In December 2006, we decided to sell our Argentine investments, and we continue to actively pursue their sale. We continue to evaluate the fair value of our investment based on several factors and as a result, recorded a noncash impairment charge of $10 million ($7 million after-tax) in the first quarter of 2013. The net charge is reported in Equity Earnings, Net of Income Tax on the Condensed Consolidated Statement of Operations for the three months ended March 31, 2013. The remaining carrying value of our investment is $20 million, excluding an $80 million deferred tax asset associated with the investment. We provide additional information concerning our investments in Sodigas Pampeana and Sodigas Sur in Note 4 of the Notes to Consolidated Financial Statements in the Annual Report.

SEMPRA RENEWABLES

Sempra Renewables invested $5 million and $50 million in its renewable wind generation joint ventures in the three months ended March 31, 2013 and 2012, respectively.

RBS SEMPRA COMMODITIES

RBS Sempra Commodities LLP (RBS Sempra Commodities) is a United Kingdom limited liability partnership that owned and operated commodities-marketing businesses previously owned by us. We and our partner in the joint venture, The Royal Bank of Scotland plc (RBS), sold substantially all of the partnership's businesses and assets in four separate transactions completed in 2010 and early 2011. We account for our investment in RBS Sempra Commodities under the equity method, and report our share of partnership earnings and other associated costs in Parent and Other.

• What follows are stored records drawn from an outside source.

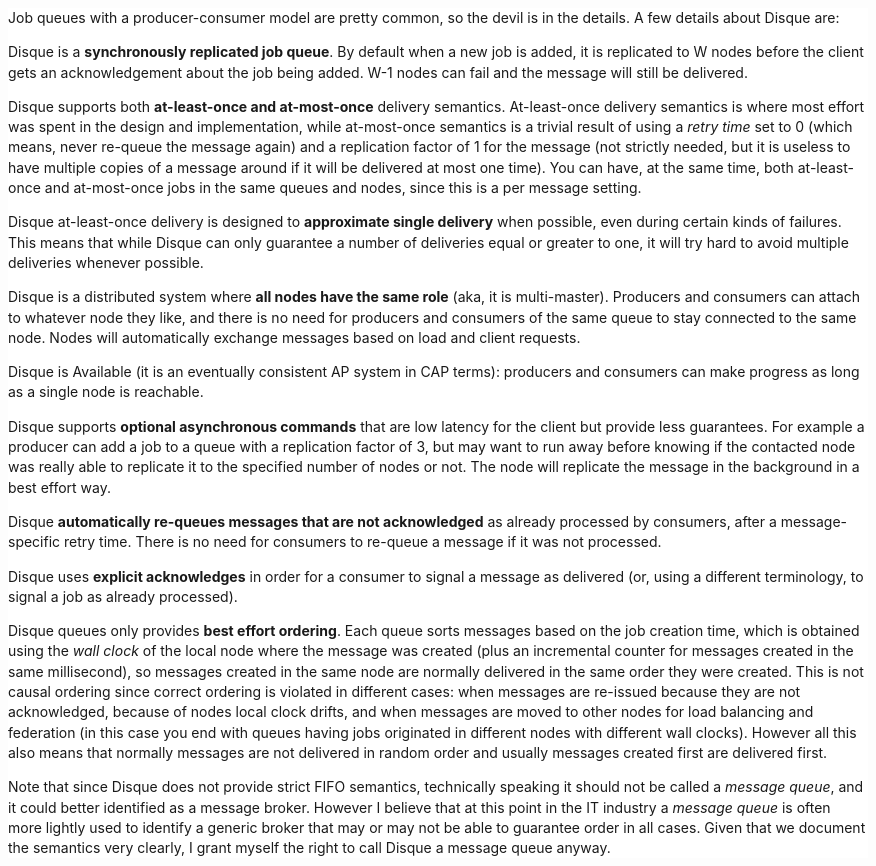 Job queues with a producer-consumer model are pretty common, so the devil is
in the details. A few details about Disque are:

Disque is a **synchronously replicated job queue**. By default when a new job is added, it is replicated to W nodes before the client gets an acknowledgement about the job being added. W-1 nodes can fail and the message will still be delivered.

Disque supports both **at-least-once and at-most-once** delivery semantics. At-least-once delivery semantics is where most effort was spent in the design and implementation, while at-most-once semantics is a trivial result of using a *retry time* set to 0 (which means, never re-queue the message again) and a replication factor of 1 for the message (not strictly needed, but it is useless to have multiple copies of a message around if it will be delivered at most one time). You can have, at the same time, both at-least-once and at-most-once jobs in the same queues and nodes, since this is a per message setting.

Disque at-least-once delivery is designed to **approximate single delivery** when possible, even during certain kinds of failures. This means that while Disque can only guarantee a number of deliveries equal or greater to one, it will try hard to avoid multiple deliveries whenever possible.

Disque is a distributed system where **all nodes have the same role** (aka, it is multi-master). Producers and consumers can attach to whatever node they like, and there is no need for producers and consumers of the same queue to stay connected to the same node. Nodes will automatically exchange messages based on load and client requests.

Disque is Available (it is an eventually consistent AP system in CAP terms): producers and consumers can make progress as long as a single node is reachable.

Disque supports **optional asynchronous commands** that are low latency for the client but provide less guarantees. For example a producer can add a job to a queue with a replication factor of 3, but may want to run away before knowing if the contacted node was really able to replicate it to the specified number of nodes or not. The node will replicate the message in the background in a best effort way.

Disque **automatically re-queues messages that are not acknowledged** as already processed by consumers, after a message-specific retry time. There is no need for consumers to re-queue a message if it was not processed.

Disque uses **explicit acknowledges** in order for a consumer to signal a message as delivered (or, using a different terminology, to signal a job as already processed).

Disque queues only provides **best effort ordering**. Each queue sorts messages based on the job creation time, which is obtained using the *wall clock* of the local node where the message was created (plus an incremental counter for messages created in the same millisecond), so messages created in the same node are normally delivered in the same order they were created. This is not causal ordering since correct ordering is violated in different cases: when messages are re-issued because they are not acknowledged, because of nodes local clock drifts, and when messages are moved to other nodes for load balancing and federation (in this case you end with queues having jobs originated in different nodes with different wall clocks). However all this also means that normally messages are not delivered in random order and usually messages created first are delivered first.

Note that since Disque does not provide strict FIFO semantics, technically speaking it should not be called a *message queue*, and it could better identified as a message broker. However I believe that at this point in the IT industry a *message queue* is often more lightly used to identify a generic broker that may or may not be able to guarantee order in all cases. Given that we document the semantics very clearly, I grant myself the right to call Disque a message queue anyway.
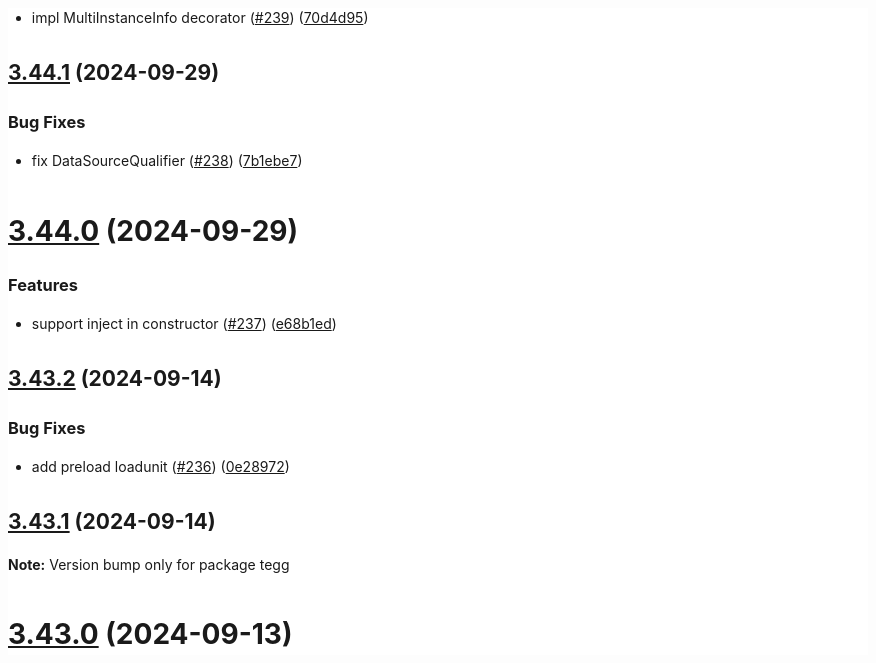 * impl MultiInstanceInfo decorator ([#239](https://github.com/eggjs/tegg/issues/239)) ([70d4d95](https://github.com/eggjs/tegg/commit/70d4d95bca4a0c3e11d0d7cc4f292b1315e49e81))





## [3.44.1](https://github.com/eggjs/tegg/compare/v3.44.0...v3.44.1) (2024-09-29)


### Bug Fixes

* fix DataSourceQualifier ([#238](https://github.com/eggjs/tegg/issues/238)) ([7b1ebe7](https://github.com/eggjs/tegg/commit/7b1ebe718736d93e548f531bf99c5d2d38b41046))





# [3.44.0](https://github.com/eggjs/tegg/compare/v3.43.2...v3.44.0) (2024-09-29)


### Features

* support inject in constructor ([#237](https://github.com/eggjs/tegg/issues/237)) ([e68b1ed](https://github.com/eggjs/tegg/commit/e68b1ed6a90432f1cb35a6f562914b7b04cb5114))





## [3.43.2](https://github.com/eggjs/tegg/compare/v3.43.1...v3.43.2) (2024-09-14)


### Bug Fixes

* add preload loadunit ([#236](https://github.com/eggjs/tegg/issues/236)) ([0e28972](https://github.com/eggjs/tegg/commit/0e2897200a9bc3bc6aa1028c8549bdbf45bbaaa3))





## [3.43.1](https://github.com/eggjs/tegg/compare/v3.43.0...v3.43.1) (2024-09-14)

**Note:** Version bump only for package tegg





# [3.43.0](https://github.com/eggjs/tegg/compare/v3.42.0...v3.43.0) (2024-09-13)

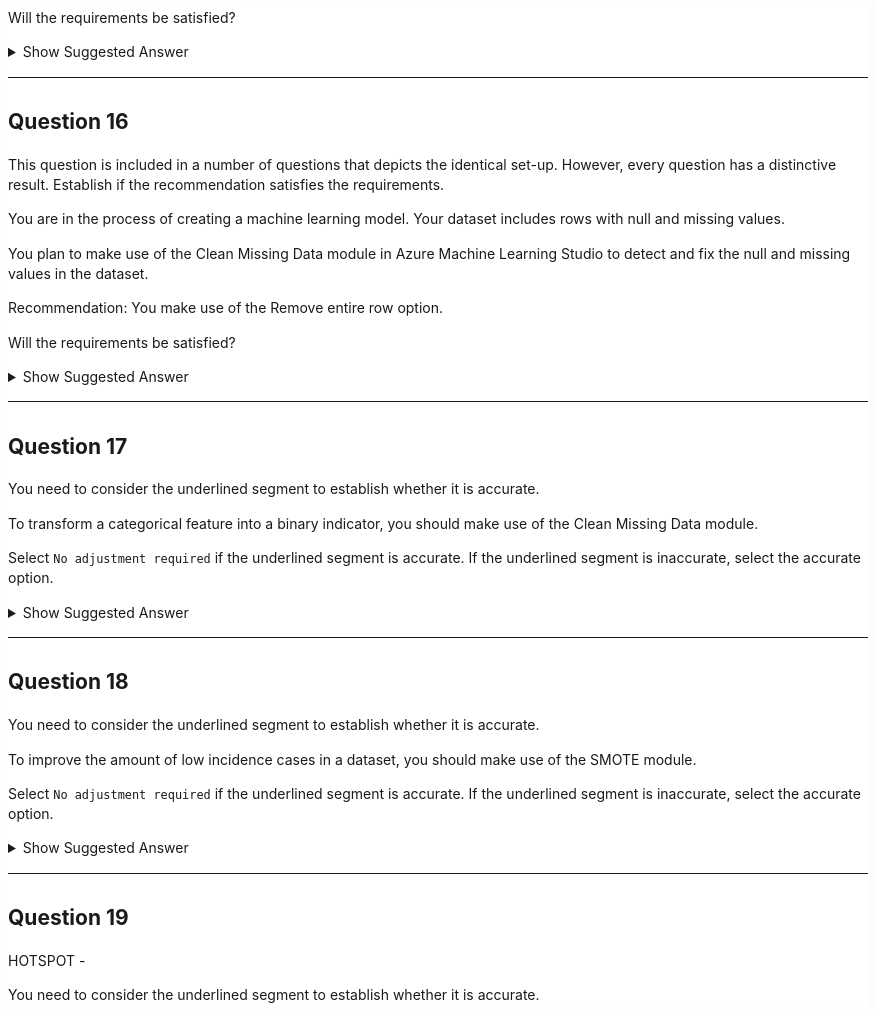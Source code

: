 Will the requirements be satisfied?

<details><summary>Show Suggested Answer</summary></details>

---

## Question 16

This question is included in a number of questions that depicts the identical set-up. However, every question has a distinctive result. Establish if the recommendation satisfies the requirements.

You are in the process of creating a machine learning model. Your dataset includes rows with null and missing values.

You plan to make use of the Clean Missing Data module in Azure Machine Learning Studio to detect and fix the null and missing values in the dataset.

Recommendation: You make use of the Remove entire row option.

Will the requirements be satisfied?

<details><summary>Show Suggested Answer</summary></details>

---

## Question 17

You need to consider the underlined segment to establish whether it is accurate.

To transform a categorical feature into a binary indicator, you should make use of the Clean Missing Data module.

Select `No adjustment required` if the underlined segment is accurate. If the underlined segment is inaccurate, select the accurate option.

<details><summary>Show Suggested Answer</summary></details>

---

## Question 18

You need to consider the underlined segment to establish whether it is accurate.

To improve the amount of low incidence cases in a dataset, you should make use of the SMOTE module.

Select `No adjustment required` if the underlined segment is accurate. If the underlined segment is inaccurate, select the accurate option.

<details><summary>Show Suggested Answer</summary></details>

---

## Question 19

HOTSPOT -

You need to consider the underlined segment to establish whether it is accurate.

In April 2011, we and RBS entered into a letter agreement (Letter Agreement) which amended certain provisions of the agreements that formed RBS Sempra Commodities. The Letter Agreement addresses the wind-down of the partnership and the distribution of the partnership's remaining assets. The investment balance of $126 million at March 31, 2013 reflects remaining distributions expected to be received from the partnership in accordance with the Letter Agreement. The timing and amount of distributions may be impacted by the matters we discuss related to RBS Sempra Commodities in Note 10 under “Other Litigation.” In addition, amounts may be retained by the partnership for an extended period of time to help offset unanticipated future general and administrative costs necessary to complete the dissolution of the partnership.

In connection with the Letter Agreement described above, we also released RBS from its indemnification obligations with respect to the items for which J.P. Morgan Chase & Co. (JP Morgan), one of the buyers of the partnership's businesses, has agreed to indemnify us.

We recorded no equity earnings or losses related to the partnership for the three months ended March 31, 2013 and 2012.

We discuss the RBS Sempra Commodities sales transactions, the Letter Agreement and other matters concerning the partnership in Note 4 of the Notes to Consolidated Financial Statements in the Annual Report.